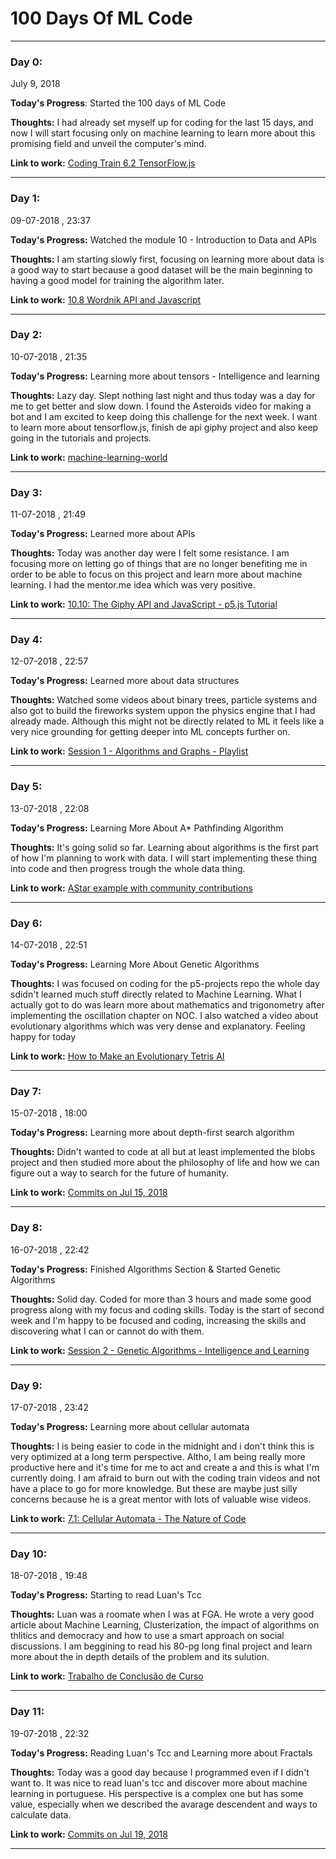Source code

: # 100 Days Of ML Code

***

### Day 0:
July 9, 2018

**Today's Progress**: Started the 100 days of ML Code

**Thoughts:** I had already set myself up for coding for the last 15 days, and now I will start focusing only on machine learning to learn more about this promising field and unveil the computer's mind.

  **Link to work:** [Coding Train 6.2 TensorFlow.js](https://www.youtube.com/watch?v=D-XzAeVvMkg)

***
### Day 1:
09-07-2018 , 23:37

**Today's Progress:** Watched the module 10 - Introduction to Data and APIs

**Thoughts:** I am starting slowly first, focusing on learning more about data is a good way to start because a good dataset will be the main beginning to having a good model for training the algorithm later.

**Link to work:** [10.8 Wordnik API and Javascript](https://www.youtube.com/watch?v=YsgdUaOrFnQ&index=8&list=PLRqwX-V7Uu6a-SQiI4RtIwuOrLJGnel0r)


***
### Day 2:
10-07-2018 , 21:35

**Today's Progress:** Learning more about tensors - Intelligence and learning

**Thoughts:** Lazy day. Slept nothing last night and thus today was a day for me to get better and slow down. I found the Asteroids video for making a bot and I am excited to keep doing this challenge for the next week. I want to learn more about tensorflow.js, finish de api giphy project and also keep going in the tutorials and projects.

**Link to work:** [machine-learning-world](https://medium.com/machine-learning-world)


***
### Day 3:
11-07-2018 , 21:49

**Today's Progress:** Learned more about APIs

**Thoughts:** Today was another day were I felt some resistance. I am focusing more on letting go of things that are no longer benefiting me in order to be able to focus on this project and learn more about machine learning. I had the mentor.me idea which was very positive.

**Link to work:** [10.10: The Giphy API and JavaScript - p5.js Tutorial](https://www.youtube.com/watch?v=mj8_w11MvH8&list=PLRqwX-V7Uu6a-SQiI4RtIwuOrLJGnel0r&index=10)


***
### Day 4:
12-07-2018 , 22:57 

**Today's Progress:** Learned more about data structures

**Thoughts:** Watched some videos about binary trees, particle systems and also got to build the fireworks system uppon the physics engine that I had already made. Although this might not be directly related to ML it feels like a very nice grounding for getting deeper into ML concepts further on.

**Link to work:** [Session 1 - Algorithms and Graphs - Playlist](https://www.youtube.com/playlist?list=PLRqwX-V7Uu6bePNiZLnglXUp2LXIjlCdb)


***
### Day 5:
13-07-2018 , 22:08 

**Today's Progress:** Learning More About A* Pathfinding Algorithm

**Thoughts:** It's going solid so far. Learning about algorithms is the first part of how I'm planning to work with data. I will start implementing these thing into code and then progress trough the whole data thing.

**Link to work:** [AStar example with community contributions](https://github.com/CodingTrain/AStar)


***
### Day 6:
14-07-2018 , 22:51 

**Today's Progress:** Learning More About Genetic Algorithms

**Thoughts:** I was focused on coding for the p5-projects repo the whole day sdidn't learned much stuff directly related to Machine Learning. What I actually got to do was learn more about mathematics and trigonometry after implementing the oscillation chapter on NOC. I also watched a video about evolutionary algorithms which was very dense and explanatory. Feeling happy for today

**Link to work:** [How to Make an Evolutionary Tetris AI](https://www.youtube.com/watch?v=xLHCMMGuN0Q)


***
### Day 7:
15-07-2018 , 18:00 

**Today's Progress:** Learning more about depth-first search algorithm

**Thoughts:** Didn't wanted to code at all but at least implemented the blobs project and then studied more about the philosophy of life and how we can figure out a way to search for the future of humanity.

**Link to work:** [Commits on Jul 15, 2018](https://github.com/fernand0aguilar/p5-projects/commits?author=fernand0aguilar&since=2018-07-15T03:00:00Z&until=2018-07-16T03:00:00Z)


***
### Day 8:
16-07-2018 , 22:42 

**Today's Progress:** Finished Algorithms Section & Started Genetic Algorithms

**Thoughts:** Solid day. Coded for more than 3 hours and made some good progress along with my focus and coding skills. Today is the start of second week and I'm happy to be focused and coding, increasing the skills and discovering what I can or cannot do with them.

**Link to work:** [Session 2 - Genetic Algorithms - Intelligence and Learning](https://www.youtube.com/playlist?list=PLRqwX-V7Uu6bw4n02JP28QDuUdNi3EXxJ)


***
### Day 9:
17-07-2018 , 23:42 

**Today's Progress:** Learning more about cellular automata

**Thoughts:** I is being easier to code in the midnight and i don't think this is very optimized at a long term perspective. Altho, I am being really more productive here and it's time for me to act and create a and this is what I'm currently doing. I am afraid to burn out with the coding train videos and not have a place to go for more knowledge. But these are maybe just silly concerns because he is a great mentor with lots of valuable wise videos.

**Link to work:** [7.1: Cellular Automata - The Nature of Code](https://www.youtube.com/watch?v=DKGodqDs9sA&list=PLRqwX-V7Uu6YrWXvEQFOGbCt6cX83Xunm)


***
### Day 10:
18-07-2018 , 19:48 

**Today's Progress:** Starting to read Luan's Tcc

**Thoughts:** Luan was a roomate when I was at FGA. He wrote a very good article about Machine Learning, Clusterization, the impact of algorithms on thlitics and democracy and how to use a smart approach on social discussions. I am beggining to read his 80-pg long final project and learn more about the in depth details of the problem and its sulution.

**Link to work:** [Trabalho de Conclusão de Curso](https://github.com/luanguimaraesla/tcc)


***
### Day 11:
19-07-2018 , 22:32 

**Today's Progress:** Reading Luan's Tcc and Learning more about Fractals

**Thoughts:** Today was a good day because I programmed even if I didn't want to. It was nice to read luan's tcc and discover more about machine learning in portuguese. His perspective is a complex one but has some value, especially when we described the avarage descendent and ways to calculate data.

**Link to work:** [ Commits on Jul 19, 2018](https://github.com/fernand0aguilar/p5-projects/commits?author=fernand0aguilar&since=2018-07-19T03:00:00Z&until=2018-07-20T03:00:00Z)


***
* * *
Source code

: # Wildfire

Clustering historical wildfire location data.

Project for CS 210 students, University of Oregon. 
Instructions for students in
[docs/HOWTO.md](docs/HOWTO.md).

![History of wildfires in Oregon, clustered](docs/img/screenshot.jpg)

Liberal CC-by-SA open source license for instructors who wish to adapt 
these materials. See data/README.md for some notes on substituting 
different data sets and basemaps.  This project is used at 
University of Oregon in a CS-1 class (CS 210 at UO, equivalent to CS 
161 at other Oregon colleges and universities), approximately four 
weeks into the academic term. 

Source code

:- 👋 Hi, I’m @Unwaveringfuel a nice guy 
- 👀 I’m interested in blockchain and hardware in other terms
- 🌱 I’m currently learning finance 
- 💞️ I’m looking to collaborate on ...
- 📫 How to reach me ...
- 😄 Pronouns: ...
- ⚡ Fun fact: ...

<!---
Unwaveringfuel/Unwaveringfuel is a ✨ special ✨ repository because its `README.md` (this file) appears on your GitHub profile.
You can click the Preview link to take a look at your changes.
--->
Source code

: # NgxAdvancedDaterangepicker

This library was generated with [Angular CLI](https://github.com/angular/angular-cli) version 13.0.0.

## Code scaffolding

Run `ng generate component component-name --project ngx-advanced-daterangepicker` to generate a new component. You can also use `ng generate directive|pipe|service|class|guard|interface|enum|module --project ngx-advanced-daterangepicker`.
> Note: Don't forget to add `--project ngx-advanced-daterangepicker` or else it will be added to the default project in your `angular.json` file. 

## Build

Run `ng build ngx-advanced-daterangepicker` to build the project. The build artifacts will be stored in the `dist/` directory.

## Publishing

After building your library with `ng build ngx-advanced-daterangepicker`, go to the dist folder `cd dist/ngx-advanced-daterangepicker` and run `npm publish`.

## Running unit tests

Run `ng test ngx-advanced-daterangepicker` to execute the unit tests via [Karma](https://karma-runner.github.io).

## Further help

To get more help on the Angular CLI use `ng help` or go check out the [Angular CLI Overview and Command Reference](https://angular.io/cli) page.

TASK DIRECTIONS: Would you copy out each line of the records above where the word "Oregon" occurs?

EXERCISE RESULT:
Project for CS 210 students, University of Oregon. 
![History of wildfires in Oregon, clustered](docs/img/screenshot.jpg)
University of Oregon in a CS-1 class (CS 210 at UO, equivalent to CS 
161 at other Oregon colleges and universities), approximately four 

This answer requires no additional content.